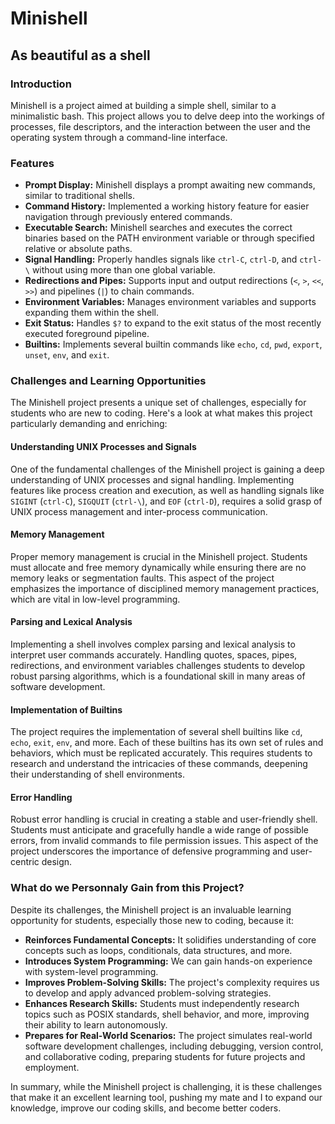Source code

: # Minishell

## As beautiful as a shell

### Introduction
Minishell is a project aimed at building a simple shell, similar to a minimalistic bash. This project allows you to delve deep into the workings of processes, file descriptors, and the interaction between the user and the operating system through a command-line interface.

### Features
- **Prompt Display:** Minishell displays a prompt awaiting new commands, similar to traditional shells.
- **Command History:** Implemented a working history feature for easier navigation through previously entered commands.
- **Executable Search:** Minishell searches and executes the correct binaries based on the PATH environment variable or through specified relative or absolute paths.
- **Signal Handling:** Properly handles signals like `ctrl-C`, `ctrl-D`, and `ctrl-\` without using more than one global variable.
- **Redirections and Pipes:** Supports input and output redirections (`<`, `>`, `<<`, `>>`) and pipelines (`|`) to chain commands.
- **Environment Variables:** Manages environment variables and supports expanding them within the shell.
- **Exit Status:** Handles `$?` to expand to the exit status of the most recently executed foreground pipeline.
- **Builtins:** Implements several builtin commands like `echo`, `cd`, `pwd`, `export`, `unset`, `env`, and `exit`.

### Challenges and Learning Opportunities

The Minishell project presents a unique set of challenges, especially for students who are new to coding. Here's a look at what makes this project particularly demanding and enriching:

#### Understanding UNIX Processes and Signals
One of the fundamental challenges of the Minishell project is gaining a deep understanding of UNIX processes and signal handling. Implementing features like process creation and execution, as well as handling signals like `SIGINT` (`ctrl-C`), `SIGQUIT` (`ctrl-\`), and `EOF` (`ctrl-D`), requires a solid grasp of UNIX process management and inter-process communication.

#### Memory Management
Proper memory management is crucial in the Minishell project. Students must allocate and free memory dynamically while ensuring there are no memory leaks or segmentation faults. This aspect of the project emphasizes the importance of disciplined memory management practices, which are vital in low-level programming.

#### Parsing and Lexical Analysis
Implementing a shell involves complex parsing and lexical analysis to interpret user commands accurately. Handling quotes, spaces, pipes, redirections, and environment variables challenges students to develop robust parsing algorithms, which is a foundational skill in many areas of software development.

#### Implementation of Builtins
The project requires the implementation of several shell builtins like `cd`, `echo`, `exit`, `env`, and more. Each of these builtins has its own set of rules and behaviors, which must be replicated accurately. This requires students to research and understand the intricacies of these commands, deepening their understanding of shell environments.

#### Error Handling
Robust error handling is crucial in creating a stable and user-friendly shell. Students must anticipate and gracefully handle a wide range of possible errors, from invalid commands to file permission issues. This aspect of the project underscores the importance of defensive programming and user-centric design.

### What do we Personnaly Gain from this Project?

Despite its challenges, the Minishell project is an invaluable learning opportunity for students, especially those new to coding, because it:

- **Reinforces Fundamental Concepts:** It solidifies understanding of core concepts such as loops, conditionals, data structures, and more.
- **Introduces System Programming:** We can gain hands-on experience with system-level programming.
- **Improves Problem-Solving Skills:** The project's complexity requires us to develop and apply advanced problem-solving strategies.
- **Enhances Research Skills:** Students must independently research topics such as POSIX standards, shell behavior, and more, improving their ability to learn autonomously.
- **Prepares for Real-World Scenarios:** The project simulates real-world software development challenges, including debugging, version control, and collaborative coding, preparing students for future projects and employment.

In summary, while the Minishell project is challenging, it is these challenges that make it an excellent learning tool, pushing my mate and I to expand our knowledge, improve our coding skills, and become better coders.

************

▶ What you have to do
In the listing above, find the line with "- **Prompt Display:**" and the line with "- **Signal Handling:**", then print exactly those two lines and every line between them, and nothing more.

▶ The completed task
- **Prompt Display:** Minishell displays a prompt awaiting new commands, similar to traditional shells.
- **Command History:** Implemented a working history feature for easier navigation through previously entered commands.
- **Executable Search:** Minishell searches and executes the correct binaries based on the PATH environment variable or through specified relative or absolute paths.
- **Signal Handling:** Properly handles signals like `ctrl-C`, `ctrl-D`, and `ctrl-\` without using more than one global variable.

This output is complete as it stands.